Got a bit confused here.

Thanks,

-Rae

7 Replies

  • Altera_Forum's avatar
    Altera_Forum
    Icon for Honored Contributor rankHonored Contributor

    Number of work-items that will launched will be 16*32.

    That is because the compiler will vectorize the work-items on the local_id(0) dimension; each work-item will do the work of two work-items. Hence, half the number of work-items on this dimension will be launched.
  • Altera_Forum's avatar
    Altera_Forum
    Icon for Honored Contributor rankHonored Contributor

    Thanks for the answer. But I mean to ask the hardware (processing elements) that is generated on the FPGA.

    From the aoc --report, I can see, if i maintain the same block_size, butt change the simd_work_item from 2 to 1, the hardware resources costed will be less as well. So I am guessing more simd_work_item means more hardware resource usage.

    Thanks.

    --- Quote Start ---

    Number of work-items that will launched will be 16*32.

    That is because the compiler will vectorize the work-items on the local_id(0) dimension; each work-item will do the work of two work-items. Hence, half the number of work-items on this dimension will be launched.

    --- Quote End ---

  • Altera_Forum's avatar
    Altera_Forum
    Icon for Honored Contributor rankHonored Contributor

    Yes, with simd_work_item(2), the compiler generates the same number of process elements (i.e. 1), however, each processing element is wider to do more work.

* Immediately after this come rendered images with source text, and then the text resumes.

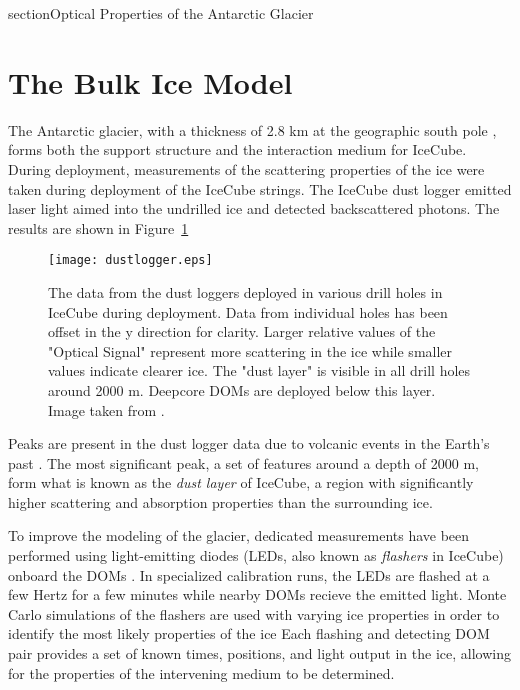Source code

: section{Optical Properties of the Antarctic Glacier}

\label{sec:bulk_ice}
\section{The Bulk Ice Model}
The Antarctic glacier, with a thickness of 2.8 km at the geographic south pole \cite{IceCube-SpiceMie}, forms both the support structure and the interaction medium for IceCube.
During deployment, measurements of the scattering properties of the ice were taken during deployment of the IceCube strings.
The IceCube dust logger emitted laser light aimed into the undrilled ice and detected backscattered photons\cite{IceCube-DustLogger1, IceCube-DustLogger2}.
The results are shown in Figure~\ref{fig:dust_logger}

\begin{figure}[h]
\texttt{[image: dustlogger.eps]} 
\caption{The data from the dust loggers deployed in various drill holes in IceCube during deployment. Data from individual holes has been offset in the y direction for clarity. Larger relative values of the "Optical Signal" represent more scattering in the ice while smaller values indicate clearer ice. The "dust layer" is visible in all drill holes around 2000 m. Deepcore DOMs are deployed below this layer. Image taken from \cite{IceCube-DustLogger-Raw}.}
\label{fig:dust_logger}
\end{figure}

Peaks are present in the dust logger data due to volcanic events in the Earth's past \cite{IceCube-DustLogger1,}.
The most significant peak, a set of features around a depth of 2000 m, form what is known as the \emph{dust layer} of IceCube, a region with significantly higher scattering and absorption properties than the surrounding ice.

To improve the modeling of the glacier, dedicated measurements have been performed using light-emitting diodes (LEDs, also known as \emph{flashers} in IceCube) onboard the DOMs \cite{IceCube-SpiceMie, Description-IceCube}.
In specialized calibration runs, the LEDs are flashed at a few Hertz for a few minutes while nearby DOMs recieve the emitted light.
Monte Carlo simulations of the flashers are used with varying ice properties in order to identify the most likely properties of the ice
Each flashing and detecting DOM pair provides a set of known times, positions, and light output in the ice, allowing for the properties of the intervening medium to be determined.


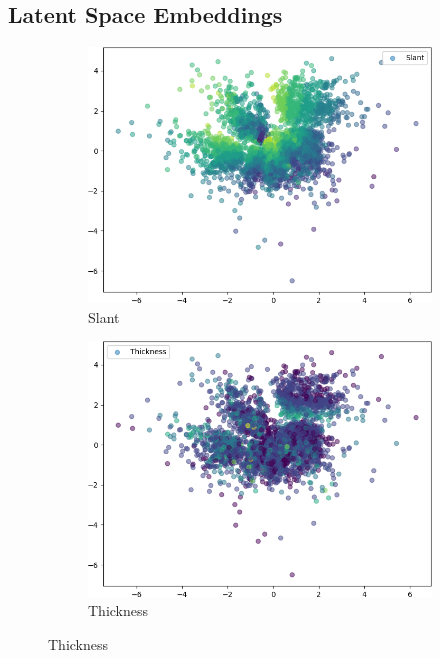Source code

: \documentclass{beamer}
\begin{document}
\subsection{Latent Space Embeddings}
\begin{frame}
\begin{figure}
\centering
\begin{subfigure}{.32\textwidth}
\includegraphics[width=\textwidth]{images/latent_spaces/mnist/vae/embeddings_mu_0.png}
\caption{Slant}
\end{subfigure}
\hfill
\begin{subfigure}{.32\textwidth}
\includegraphics[width=\textwidth]{images/latent_spaces/mnist/vae/embeddings_mu_1.png}
\caption{Thickness}
\end{subfigure}

\end{figure}
\end{frame}
\end{document}
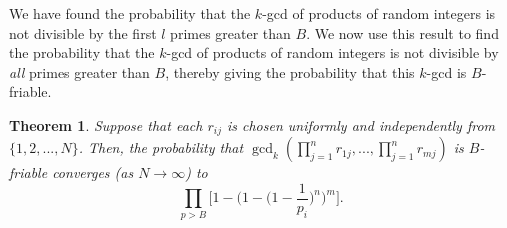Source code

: \documentclass[12pt]{amsart}
\newtheorem{theorem}{Theorem}[subsection]
\theoremstyle{definition}
\begin{document}
We have found the probability that the $k$-gcd of products of random integers is not divisible by the first \(l\) primes greater than \(B\). We now use this result to find the probability that the $k$-gcd of products of random integers is not divisible by \textit{all} primes greater than $B$, thereby giving the probability that this $k$-gcd is $B$-friable.

\begin{theorem} Suppose that each $r_{ij}$ is chosen uniformly and independently from $\{1, 2, ..., N\}$. Then, the probability that $\gcd_k(\prod_{j=1}^n r_{1j}, ... , \prod_{j=1}^n r_{mj})$ is $B$-friable converges (as $N \to \infty$) to
	$$\prod_{p>B} \Big[1 - \Big(1 - \Big(1-\frac{1}{p_i}\Big)^n\Big)^m\Big].$$
\end{theorem}

\end{document}
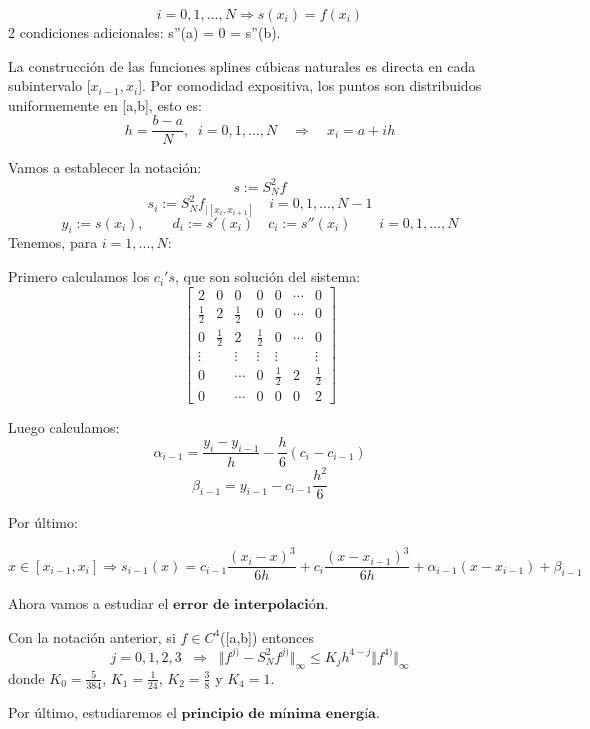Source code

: \begin{ndef}
\[ i=0,1,...,N \Rightarrow s(x_i) = f(x_i) \]
2 condiciones adicionales: s''(a) = 0 = s''(b).
\end{ndef}

La construcción de las funciones splines cúbicas naturales es directa en cada subintervalo [$x_{i-1},x_i$]. Por comodidad expositiva, los puntos son distribuidos uniformemente en [a,b], esto es:
\[ h= \frac{b-a}{N}, \; \; i=0,1,...,N \quad \Rightarrow \quad x_i=a+ih \]

Vamos a establecer la notación:
\[ s:= S_N^2f \]
\[ s_i := S_N^2 f_{\vert \left[ x_i, x_{i+1} \right]} \quad i=0,1,...,N-1 \]
\[ y_i:=s(x_i), \qquad d_i:=s'(x_i) \quad c_i:=s''(x_i) \qquad i=0,1,...,N \]
Tenemos, para $i=1,...,N$:

Primero calculamos los $c_i's$, que son solución del sistema:
\[ \begin{bmatrix}
2 & 0 & 0 & 0 & 0 & \cdots & 0 \\
\frac{1}{2} & 2 & \frac{1}{2} & 0 & 0 & \cdots & 0 \\
0 & \frac{1}{2} & 2 & \frac{1}{2} & 0 & \cdots & 0 \\
\vdots & & \vdots & \vdots & \vdots & & \vdots \\
0 & & \cdots & 0 & \frac{1}{2} & 2 & \frac{1}{2} \\
0 & & \cdots & 0 & 0 & 0 & 2 
\end{bmatrix} \]

Luego calculamos:
\[ \alpha _{i-1} = \frac{y_i - y_{i-1}}{h} - \frac{h}{6} (c_i-c_{i-1}) \]
\[ \beta _{i-1} = y_{i-1} - c_{i-1} \frac{h^2}{6} \]

Por último:

\[ x \in \left[ x_{i-1},x_i \right] \Rightarrow s_{i-1}(x) = c_{i-1} \frac{(x_i-x)^3}{6h}+c_i \frac{(x-x_{i-1})^3}{6h} + \alpha _{i-1} (x-x_{i-1}) + \beta _{i-1} \]

Ahora vamos a estudiar el $\textbf{error de interpolación}$.

\begin{nprop}
Con la notación anterior, si $f \in C^4$([a,b]) entonces
\[ j=0,1,2,3 \; \; \Rightarrow \; \; \Vert f^{j)} - S_N^2f^{j)} \Vert _\infty \leq K_jh^{4-j} \Vert f^{4)} \Vert _\infty \]
donde $K_0=\frac{5}{384}$, $K_1 = \frac{1}{24}$, $K_2 = \frac{3}{8}$ y $K_4 = 1$.
\end{nprop}

Por último, estudiaremos el $\textbf{principio de mínima energía}$.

    The "num_compute_units" attribute directly replicates each processing element.
  • Altera_Forum's avatar
    Altera_Forum
    Icon for Honored Contributor rankHonored Contributor

    --- Quote Start ---

    Yes, with simd_work_item(2), the compiler generates the same number of process elements (i.e. 1), however, each processing element is wider to do more work.

    The "num_compute_units" attribute directly replicates each processing element.

    --- Quote End ---

    I understand you now. I have another question then. If I didn't specify the " num_compute_units" attribute, does it mean the compiler will generate one compute unit for my kernel design?

    And for the following example, with BLOCK_SIZE=32,SIMD_WORK_ITEMS=2

    __attribute((reqd_work_group_size(64,64,1)))

    __attribute((num_simd_work_items(SIMD_WORK_ITEMS)))

    __attribute((num_compute_units(1)))

    does it mean that the runtime will manage to schedule a problem size with 64*64 to one compute_unit on the device, with that compute_unit has 32*16 processing elements?

    Thanks!

    -Rae
  • Altera_Forum's avatar
    Altera_Forum
    Icon for Honored Contributor rankHonored Contributor

    FPGA hardware is different than GPU where there is hierarchy of streaming processors, kernels, warps, etc.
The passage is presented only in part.